[Start of section]

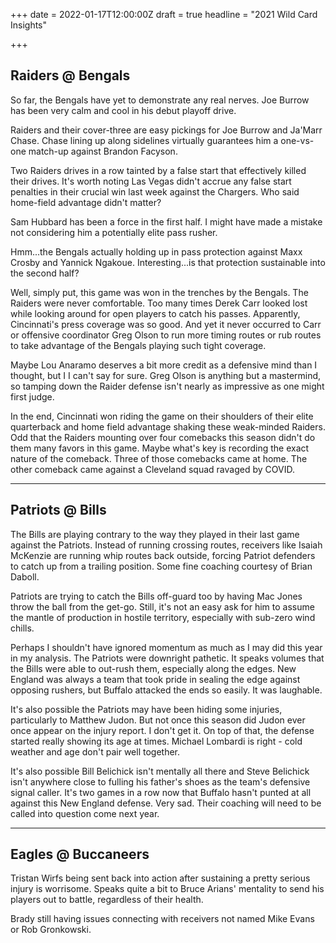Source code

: +++
date = 2022-01-17T12:00:00Z
draft = true
headline = "2021 Wild Card Insights"

+++
## Raiders @ Bengals

So far, the Bengals have yet to demonstrate any real nerves. Joe Burrow has been very calm and cool in his debut playoff drive.

Raiders and their cover-three are easy pickings for Joe Burrow and Ja'Marr Chase. Chase lining up along sidelines virtually guarantees him a one-vs-one match-up against Brandon Facyson.

Two Raiders drives in a row tainted by a false start that effectively killed their drives. It's worth noting Las Vegas didn't accrue any false start penalties in their crucial win last week against the Chargers. Who said home-field advantage didn't matter?

Sam Hubbard has been a force in the first half. I might have made a mistake not considering him a potentially elite pass rusher.

Hmm...the Bengals actually holding up in pass protection against Maxx Crosby and Yannick Ngakoue. Interesting...is that protection sustainable into the second half?

Well, simply put, this game was won in the trenches by the Bengals. The Raiders were never comfortable. Too many times Derek Carr looked lost while looking around for open players to catch his passes. Apparently, Cincinnati's press coverage was so good. And yet it never occurred to Carr or offensive coordinator Greg Olson to run more timing routes or rub routes to take advantage of the Bengals playing such tight coverage.

Maybe Lou Anaramo deserves a bit more credit as a defensive mind than I thought, but I I can't say for sure. Greg Olson is anything but a mastermind, so tamping down the Raider defense isn't nearly as impressive as one might first judge.

In the end, Cincinnati won riding the game on their shoulders of their elite quarterback and home field advantage shaking these weak-minded Raiders. Odd that the Raiders mounting over four comebacks this season didn't do them many favors in this game. Maybe what's key is recording the exact nature of the comeback. Three of those comebacks came at home. The other comeback came against a Cleveland squad ravaged by COVID.

***

## Patriots @ Bills

The Bills are playing contrary to the way they played in their last game against the Patriots. Instead of running crossing routes, receivers like Isaiah McKenzie are running whip routes back outside, forcing Patriot defenders to catch up from a trailing position. Some fine coaching courtesy of Brian Daboll.

Patriots are trying to catch the Bills off-guard too by having Mac Jones throw the ball from the get-go. Still, it's not an easy ask for him to assume the mantle of production in hostile territory, especially with sub-zero wind chills.

Perhaps I shouldn't have ignored momentum as much as I may did this year in my analysis. The Patriots were downright pathetic. It speaks volumes that the Bills were able to out-rush them, especially along the edges. New England was always a team that took pride in sealing the edge against opposing rushers, but Buffalo attacked the ends so easily. It was laughable.

It's also possible the Patriots may have been hiding some injuries, particularly to Matthew Judon. But not once this season did Judon ever once appear on the injury report. I don't get it. On top of that, the defense started really showing its age at times. Michael Lombardi is right - cold weather and age don't pair well together.

It's also possible Bill Belichick isn't mentally all there and Steve Belichick isn't anywhere close to fulling his father's shoes as the team's defensive signal caller. It's two games in a row now that Buffalo hasn't punted at all against this New England defense. Very sad. Their coaching will need to be called into question come next year.

***

## Eagles @ Buccaneers

Tristan Wirfs being sent back into action after sustaining a pretty serious injury is worrisome. Speaks quite a bit to Bruce Arians' mentality to send his players out to battle, regardless of their health.

Brady still having issues connecting with receivers not named Mike Evans or Rob Gronkowski.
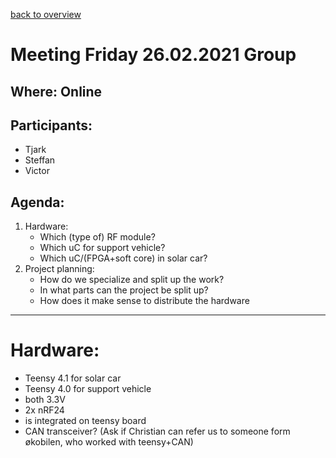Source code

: [back to overview](../meetingNotes.md)
# Meeting Friday 26.02.2021 Group

## Where: Online

## Participants:
 - Tjark
 - Steffan
 - Victor

## Agenda:
1. Hardware:
    - Which (type of) RF module?
    - Which uC for support vehicle?
    - Which uC/(FPGA+soft core) in solar car?
2. Project planning:
    - How do we specialize and split up the work?
    - In what parts can the project be split up?
    - How does it make sense to distribute the hardware
   
---

# Hardware:
- Teensy 4.1 for solar car
- Teensy 4.0 for support vehicle
- both 3.3V
- 2x nRF24
- is integrated on teensy board
- CAN transceiver? (Ask if Christian can refer us to someone form økobilen, who worked with teensy+CAN)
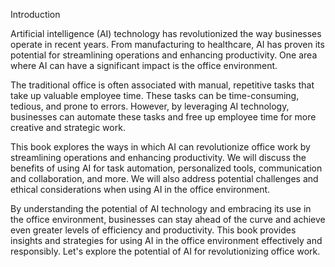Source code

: Introduction

Artificial intelligence (AI) technology has revolutionized the way businesses operate in recent years. From manufacturing to healthcare, AI has proven its potential for streamlining operations and enhancing productivity. One area where AI can have a significant impact is the office environment.

The traditional office is often associated with manual, repetitive tasks that take up valuable employee time. These tasks can be time-consuming, tedious, and prone to errors. However, by leveraging AI technology, businesses can automate these tasks and free up employee time for more creative and strategic work.

This book explores the ways in which AI can revolutionize office work by streamlining operations and enhancing productivity. We will discuss the benefits of using AI for task automation, personalized tools, communication and collaboration, and more. We will also address potential challenges and ethical considerations when using AI in the office environment.

By understanding the potential of AI technology and embracing its use in the office environment, businesses can stay ahead of the curve and achieve even greater levels of efficiency and productivity. This book provides insights and strategies for using AI in the office environment effectively and responsibly. Let's explore the potential of AI for revolutionizing office work.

[End of section]

**What is expected**. Return the listing above verbatim and exclude every picture.

**Problem solution**.
Source code

: +++
date = 2022-01-17T12:00:00Z
draft = true
headline = "2021 Wild Card Insights"

+++
## Raiders @ Bengals

So far, the Bengals have yet to demonstrate any real nerves. Joe Burrow has been very calm and cool in his debut playoff drive.

Raiders and their cover-three are easy pickings for Joe Burrow and Ja'Marr Chase. Chase lining up along sidelines virtually guarantees him a one-vs-one match-up against Brandon Facyson.

Two Raiders drives in a row tainted by a false start that effectively killed their drives. It's worth noting Las Vegas didn't accrue any false start penalties in their crucial win last week against the Chargers. Who said home-field advantage didn't matter?

Sam Hubbard has been a force in the first half. I might have made a mistake not considering him a potentially elite pass rusher.

Hmm...the Bengals actually holding up in pass protection against Maxx Crosby and Yannick Ngakoue. Interesting...is that protection sustainable into the second half?

Well, simply put, this game was won in the trenches by the Bengals. The Raiders were never comfortable. Too many times Derek Carr looked lost while looking around for open players to catch his passes. Apparently, Cincinnati's press coverage was so good. And yet it never occurred to Carr or offensive coordinator Greg Olson to run more timing routes or rub routes to take advantage of the Bengals playing such tight coverage.

Maybe Lou Anaramo deserves a bit more credit as a defensive mind than I thought, but I I can't say for sure. Greg Olson is anything but a mastermind, so tamping down the Raider defense isn't nearly as impressive as one might first judge.

In the end, Cincinnati won riding the game on their shoulders of their elite quarterback and home field advantage shaking these weak-minded Raiders. Odd that the Raiders mounting over four comebacks this season didn't do them many favors in this game. Maybe what's key is recording the exact nature of the comeback. Three of those comebacks came at home. The other comeback came against a Cleveland squad ravaged by COVID.

***

## Patriots @ Bills

The Bills are playing contrary to the way they played in their last game against the Patriots. Instead of running crossing routes, receivers like Isaiah McKenzie are running whip routes back outside, forcing Patriot defenders to catch up from a trailing position. Some fine coaching courtesy of Brian Daboll.

Patriots are trying to catch the Bills off-guard too by having Mac Jones throw the ball from the get-go. Still, it's not an easy ask for him to assume the mantle of production in hostile territory, especially with sub-zero wind chills.

Perhaps I shouldn't have ignored momentum as much as I may did this year in my analysis. The Patriots were downright pathetic. It speaks volumes that the Bills were able to out-rush them, especially along the edges. New England was always a team that took pride in sealing the edge against opposing rushers, but Buffalo attacked the ends so easily. It was laughable.

It's also possible the Patriots may have been hiding some injuries, particularly to Matthew Judon. But not once this season did Judon ever once appear on the injury report. I don't get it. On top of that, the defense started really showing its age at times. Michael Lombardi is right - cold weather and age don't pair well together.

It's also possible Bill Belichick isn't mentally all there and Steve Belichick isn't anywhere close to fulling his father's shoes as the team's defensive signal caller. It's two games in a row now that Buffalo hasn't punted at all against this New England defense. Very sad. Their coaching will need to be called into question come next year.

***

## Eagles @ Buccaneers

Tristan Wirfs being sent back into action after sustaining a pretty serious injury is worrisome. Speaks quite a bit to Bruce Arians' mentality to send his players out to battle, regardless of their health.

Brady still having issues connecting with receivers not named Mike Evans or Rob Gronkowski.
Source code

: [back to overview](../meetingNotes.md)
# Meeting Friday 26.02.2021 Group

## Where: Online

## Participants:
 - Tjark
 - Steffan
 - Victor

## Agenda:
1. Hardware:
    - Which (type of) RF module?
    - Which uC for support vehicle?
    - Which uC/(FPGA+soft core) in solar car?
2. Project planning:
    - How do we specialize and split up the work?
    - In what parts can the project be split up?
    - How does it make sense to distribute the hardware
   
---

# Hardware:
- Teensy 4.1 for solar car
- Teensy 4.0 for support vehicle
- both 3.3V
- 2x nRF24
- is integrated on teensy board
- CAN transceiver? (Ask if Christian can refer us to someone form økobilen, who worked with teensy+CAN)
Source code

: Introduction

Artificial intelligence (AI) technology has revolutionized the way businesses operate in recent years. From manufacturing to healthcare, AI has proven its potential for streamlining operations and enhancing productivity. One area where AI can have a significant impact is the office environment.

The traditional office is often associated with manual, repetitive tasks that take up valuable employee time. These tasks can be time-consuming, tedious, and prone to errors. However, by leveraging AI technology, businesses can automate these tasks and free up employee time for more creative and strategic work.

This book explores the ways in which AI can revolutionize office work by streamlining operations and enhancing productivity. We will discuss the benefits of using AI for task automation, personalized tools, communication and collaboration, and more. We will also address potential challenges and ethical considerations when using AI in the office environment.

By understanding the potential of AI technology and embracing its use in the office environment, businesses can stay ahead of the curve and achieve even greater levels of efficiency and productivity. This book provides insights and strategies for using AI in the office environment effectively and responsibly. Let's explore the potential of AI for revolutionizing office work.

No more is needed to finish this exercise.